By: Youguo Liang, Ph.D.

Businesses are Rich in Cash and High in Profits = 2012 will be about 14% of GDP, which has been increasing in the last year.

Household deb service ratio is declining from 2008.

There will be a limited supply growth in all CRE through 2015.

10 year treasure and 3 month LIBOR lowest since the 50s.

Cap rates got up to about 7% in 2009 and 2010 and is now around 6.5% compared to the lowest of about 5.5% in 2008.

Annual total returns were -15% in 2009 and is now up to about 13% positive in 2011 and is projected to be equal in 2012.

Price index is near full recovery from 2007 and 2008 levels.
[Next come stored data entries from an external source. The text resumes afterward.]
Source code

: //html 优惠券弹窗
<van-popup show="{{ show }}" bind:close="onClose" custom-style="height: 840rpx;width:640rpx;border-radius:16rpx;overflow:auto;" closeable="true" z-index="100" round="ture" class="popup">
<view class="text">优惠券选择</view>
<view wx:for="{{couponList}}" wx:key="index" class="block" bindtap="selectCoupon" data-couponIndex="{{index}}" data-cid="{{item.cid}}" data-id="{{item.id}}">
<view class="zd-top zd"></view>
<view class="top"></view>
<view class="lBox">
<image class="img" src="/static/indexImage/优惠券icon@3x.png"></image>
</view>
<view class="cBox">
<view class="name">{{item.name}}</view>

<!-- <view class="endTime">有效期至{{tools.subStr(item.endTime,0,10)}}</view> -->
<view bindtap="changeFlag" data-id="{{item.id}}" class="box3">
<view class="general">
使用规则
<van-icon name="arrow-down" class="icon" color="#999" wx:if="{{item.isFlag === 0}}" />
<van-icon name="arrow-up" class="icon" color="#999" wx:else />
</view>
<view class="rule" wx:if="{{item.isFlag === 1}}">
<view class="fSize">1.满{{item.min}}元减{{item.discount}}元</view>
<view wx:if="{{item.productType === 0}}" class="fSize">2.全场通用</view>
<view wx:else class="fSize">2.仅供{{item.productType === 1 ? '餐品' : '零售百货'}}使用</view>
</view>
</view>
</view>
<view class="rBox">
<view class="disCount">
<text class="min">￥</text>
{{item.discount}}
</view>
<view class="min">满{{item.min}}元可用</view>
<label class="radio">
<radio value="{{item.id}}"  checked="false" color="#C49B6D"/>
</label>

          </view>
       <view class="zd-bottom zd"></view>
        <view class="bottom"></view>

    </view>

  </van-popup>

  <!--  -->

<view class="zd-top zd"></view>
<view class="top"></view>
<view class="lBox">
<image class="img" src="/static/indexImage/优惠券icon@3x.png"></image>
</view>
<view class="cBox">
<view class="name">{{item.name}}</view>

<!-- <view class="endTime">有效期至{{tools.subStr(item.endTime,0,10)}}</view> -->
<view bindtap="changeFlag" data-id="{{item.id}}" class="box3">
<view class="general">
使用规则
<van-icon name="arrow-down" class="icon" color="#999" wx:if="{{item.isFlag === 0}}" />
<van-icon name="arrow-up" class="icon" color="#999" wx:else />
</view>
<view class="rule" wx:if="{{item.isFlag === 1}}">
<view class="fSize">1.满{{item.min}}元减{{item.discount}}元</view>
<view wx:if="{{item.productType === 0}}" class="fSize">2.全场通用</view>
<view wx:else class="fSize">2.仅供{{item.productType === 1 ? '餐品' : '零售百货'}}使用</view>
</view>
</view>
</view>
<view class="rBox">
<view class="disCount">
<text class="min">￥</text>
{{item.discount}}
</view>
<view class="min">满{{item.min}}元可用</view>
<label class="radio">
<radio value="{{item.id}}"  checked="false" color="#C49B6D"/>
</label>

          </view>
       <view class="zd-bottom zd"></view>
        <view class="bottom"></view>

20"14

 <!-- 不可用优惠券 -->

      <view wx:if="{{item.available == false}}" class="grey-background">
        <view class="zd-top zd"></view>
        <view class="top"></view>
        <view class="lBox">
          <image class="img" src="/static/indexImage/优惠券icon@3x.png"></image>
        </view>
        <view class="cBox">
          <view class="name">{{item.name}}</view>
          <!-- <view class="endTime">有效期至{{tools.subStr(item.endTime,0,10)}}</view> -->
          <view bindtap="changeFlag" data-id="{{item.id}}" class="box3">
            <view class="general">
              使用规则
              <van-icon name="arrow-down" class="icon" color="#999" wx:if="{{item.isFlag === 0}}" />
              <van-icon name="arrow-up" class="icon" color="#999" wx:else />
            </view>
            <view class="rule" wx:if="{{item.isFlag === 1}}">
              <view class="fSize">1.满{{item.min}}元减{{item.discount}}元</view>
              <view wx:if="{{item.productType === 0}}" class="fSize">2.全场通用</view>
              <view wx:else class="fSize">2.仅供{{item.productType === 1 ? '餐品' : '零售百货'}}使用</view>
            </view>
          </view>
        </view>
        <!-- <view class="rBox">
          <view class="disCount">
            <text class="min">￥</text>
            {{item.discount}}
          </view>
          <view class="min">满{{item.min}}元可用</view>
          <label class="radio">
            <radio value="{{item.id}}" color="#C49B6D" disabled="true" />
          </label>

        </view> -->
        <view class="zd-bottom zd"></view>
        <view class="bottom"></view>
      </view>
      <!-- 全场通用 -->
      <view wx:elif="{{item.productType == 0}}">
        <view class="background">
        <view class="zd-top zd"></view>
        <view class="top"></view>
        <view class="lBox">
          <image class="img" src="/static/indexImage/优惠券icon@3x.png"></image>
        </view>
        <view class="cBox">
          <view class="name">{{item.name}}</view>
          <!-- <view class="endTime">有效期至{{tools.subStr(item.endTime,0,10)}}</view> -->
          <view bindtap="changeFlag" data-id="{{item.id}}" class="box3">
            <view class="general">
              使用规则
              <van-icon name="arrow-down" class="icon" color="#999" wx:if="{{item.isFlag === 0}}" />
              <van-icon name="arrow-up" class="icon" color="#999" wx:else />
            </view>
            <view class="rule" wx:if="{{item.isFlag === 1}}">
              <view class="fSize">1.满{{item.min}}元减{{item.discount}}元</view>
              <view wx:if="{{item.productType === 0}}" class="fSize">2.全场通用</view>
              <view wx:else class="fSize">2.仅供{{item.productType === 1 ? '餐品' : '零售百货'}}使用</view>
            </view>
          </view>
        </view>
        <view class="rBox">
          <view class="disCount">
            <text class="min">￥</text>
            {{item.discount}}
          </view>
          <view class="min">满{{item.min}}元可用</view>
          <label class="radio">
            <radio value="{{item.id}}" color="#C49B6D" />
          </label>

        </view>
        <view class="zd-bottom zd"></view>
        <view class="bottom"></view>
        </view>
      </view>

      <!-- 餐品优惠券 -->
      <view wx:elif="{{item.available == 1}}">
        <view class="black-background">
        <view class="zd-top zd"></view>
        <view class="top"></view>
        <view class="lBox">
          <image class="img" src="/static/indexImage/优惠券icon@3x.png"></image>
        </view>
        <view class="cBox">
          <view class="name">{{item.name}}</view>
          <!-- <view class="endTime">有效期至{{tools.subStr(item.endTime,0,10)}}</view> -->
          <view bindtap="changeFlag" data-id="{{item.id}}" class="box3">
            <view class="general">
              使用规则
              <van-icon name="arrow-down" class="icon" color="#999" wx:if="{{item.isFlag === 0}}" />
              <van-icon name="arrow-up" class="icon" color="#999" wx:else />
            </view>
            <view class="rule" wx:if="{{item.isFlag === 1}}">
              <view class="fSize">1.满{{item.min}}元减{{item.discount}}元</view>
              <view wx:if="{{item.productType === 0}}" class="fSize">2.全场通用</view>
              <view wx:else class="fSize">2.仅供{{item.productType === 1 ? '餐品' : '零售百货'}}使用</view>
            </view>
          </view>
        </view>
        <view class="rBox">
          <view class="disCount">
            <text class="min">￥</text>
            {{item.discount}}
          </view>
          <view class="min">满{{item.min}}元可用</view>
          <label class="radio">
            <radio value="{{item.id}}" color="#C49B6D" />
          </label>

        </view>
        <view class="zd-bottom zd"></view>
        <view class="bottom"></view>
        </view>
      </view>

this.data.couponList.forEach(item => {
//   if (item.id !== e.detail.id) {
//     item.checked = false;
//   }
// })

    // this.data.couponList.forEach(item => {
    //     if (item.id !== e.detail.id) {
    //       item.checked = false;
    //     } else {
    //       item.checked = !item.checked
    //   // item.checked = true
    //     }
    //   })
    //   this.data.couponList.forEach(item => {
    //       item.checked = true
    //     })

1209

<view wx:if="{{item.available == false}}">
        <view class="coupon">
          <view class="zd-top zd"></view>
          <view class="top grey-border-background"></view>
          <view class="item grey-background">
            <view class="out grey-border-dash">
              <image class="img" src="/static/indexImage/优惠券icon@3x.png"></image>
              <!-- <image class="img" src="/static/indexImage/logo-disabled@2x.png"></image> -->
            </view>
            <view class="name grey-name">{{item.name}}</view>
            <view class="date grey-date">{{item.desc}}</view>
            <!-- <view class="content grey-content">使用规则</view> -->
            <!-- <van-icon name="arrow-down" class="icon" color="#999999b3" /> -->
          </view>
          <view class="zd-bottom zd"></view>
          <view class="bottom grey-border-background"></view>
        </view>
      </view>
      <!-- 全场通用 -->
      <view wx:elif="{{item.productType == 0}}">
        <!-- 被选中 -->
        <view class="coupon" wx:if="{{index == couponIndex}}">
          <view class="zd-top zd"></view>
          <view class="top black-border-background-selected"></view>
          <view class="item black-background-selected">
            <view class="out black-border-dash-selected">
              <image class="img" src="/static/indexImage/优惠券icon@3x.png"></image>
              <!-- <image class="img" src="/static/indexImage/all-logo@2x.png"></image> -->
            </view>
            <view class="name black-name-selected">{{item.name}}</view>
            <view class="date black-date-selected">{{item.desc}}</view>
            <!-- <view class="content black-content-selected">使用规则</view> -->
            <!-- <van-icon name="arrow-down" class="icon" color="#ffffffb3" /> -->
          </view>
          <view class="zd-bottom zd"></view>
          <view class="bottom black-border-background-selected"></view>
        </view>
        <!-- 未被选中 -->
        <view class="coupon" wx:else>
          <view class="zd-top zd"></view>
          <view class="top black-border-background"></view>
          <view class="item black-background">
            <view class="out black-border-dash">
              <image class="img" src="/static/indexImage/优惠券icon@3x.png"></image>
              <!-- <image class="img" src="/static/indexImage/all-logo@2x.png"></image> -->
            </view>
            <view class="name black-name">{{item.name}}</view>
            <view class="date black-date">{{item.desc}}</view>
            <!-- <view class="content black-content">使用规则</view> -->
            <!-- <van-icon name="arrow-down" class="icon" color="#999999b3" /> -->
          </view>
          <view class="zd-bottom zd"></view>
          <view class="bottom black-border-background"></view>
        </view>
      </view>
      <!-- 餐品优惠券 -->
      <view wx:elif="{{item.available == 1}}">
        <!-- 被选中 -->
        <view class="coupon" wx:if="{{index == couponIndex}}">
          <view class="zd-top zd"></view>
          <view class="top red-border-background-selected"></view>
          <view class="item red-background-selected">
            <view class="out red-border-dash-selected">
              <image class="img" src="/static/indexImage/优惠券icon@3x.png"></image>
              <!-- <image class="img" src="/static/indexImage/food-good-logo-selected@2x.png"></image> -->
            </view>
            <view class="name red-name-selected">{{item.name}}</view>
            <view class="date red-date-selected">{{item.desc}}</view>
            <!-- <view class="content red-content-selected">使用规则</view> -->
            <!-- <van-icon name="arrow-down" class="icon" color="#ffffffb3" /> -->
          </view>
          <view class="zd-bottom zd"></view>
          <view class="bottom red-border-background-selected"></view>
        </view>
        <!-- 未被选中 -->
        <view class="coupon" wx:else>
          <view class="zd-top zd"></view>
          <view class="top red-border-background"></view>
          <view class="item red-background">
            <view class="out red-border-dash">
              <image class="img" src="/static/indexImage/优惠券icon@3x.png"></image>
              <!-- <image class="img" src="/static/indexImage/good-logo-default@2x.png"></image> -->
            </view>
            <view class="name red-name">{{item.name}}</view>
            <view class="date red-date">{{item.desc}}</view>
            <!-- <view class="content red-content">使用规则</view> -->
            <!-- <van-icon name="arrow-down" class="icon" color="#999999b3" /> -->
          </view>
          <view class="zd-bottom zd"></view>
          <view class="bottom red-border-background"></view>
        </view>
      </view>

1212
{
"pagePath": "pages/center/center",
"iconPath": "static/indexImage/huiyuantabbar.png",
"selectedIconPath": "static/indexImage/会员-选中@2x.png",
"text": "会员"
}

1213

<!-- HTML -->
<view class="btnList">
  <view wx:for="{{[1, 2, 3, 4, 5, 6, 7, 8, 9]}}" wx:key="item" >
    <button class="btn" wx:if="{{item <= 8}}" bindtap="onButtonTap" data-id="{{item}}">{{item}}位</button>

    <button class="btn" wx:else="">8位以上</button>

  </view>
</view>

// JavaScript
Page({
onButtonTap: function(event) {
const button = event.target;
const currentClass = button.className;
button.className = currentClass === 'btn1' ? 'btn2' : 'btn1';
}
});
Annual transaction volume of all CRE deals was about $225B in 2011, which has been increasing since 2009.  The 2012 levels will be in the $325B area, which is equal to 2004 and 2005 levels.

Secondary office markets price per square foot is on the rise.

Homeownership has declined since 2004 and is expected to remain flat through 2016.

Residential rental rates are currently higher than homeownership by 1.4 times.

Employee compensation as a % of GDP is at the lowest level over.

Quality shopping centers are good investments, regardless of the market timing.

85% of industrial market is warehouse, followed by 9.3% of flex space.

Industrial vacancy rates are down since 2008.

China has the lion’s share of container port volume, LA is #7 and NY and NJ is #19.

Overall, he sees favorable returns because of low int rates, rising transaction volume, higher risk in tertiary markets, quality of retail investments is key, and seaport, Panama Canal, and population are major considerations for industrial space.  Multifamily a factor of economic growth, shifting homeownership, echo boomer demos and renting/owning dynamics.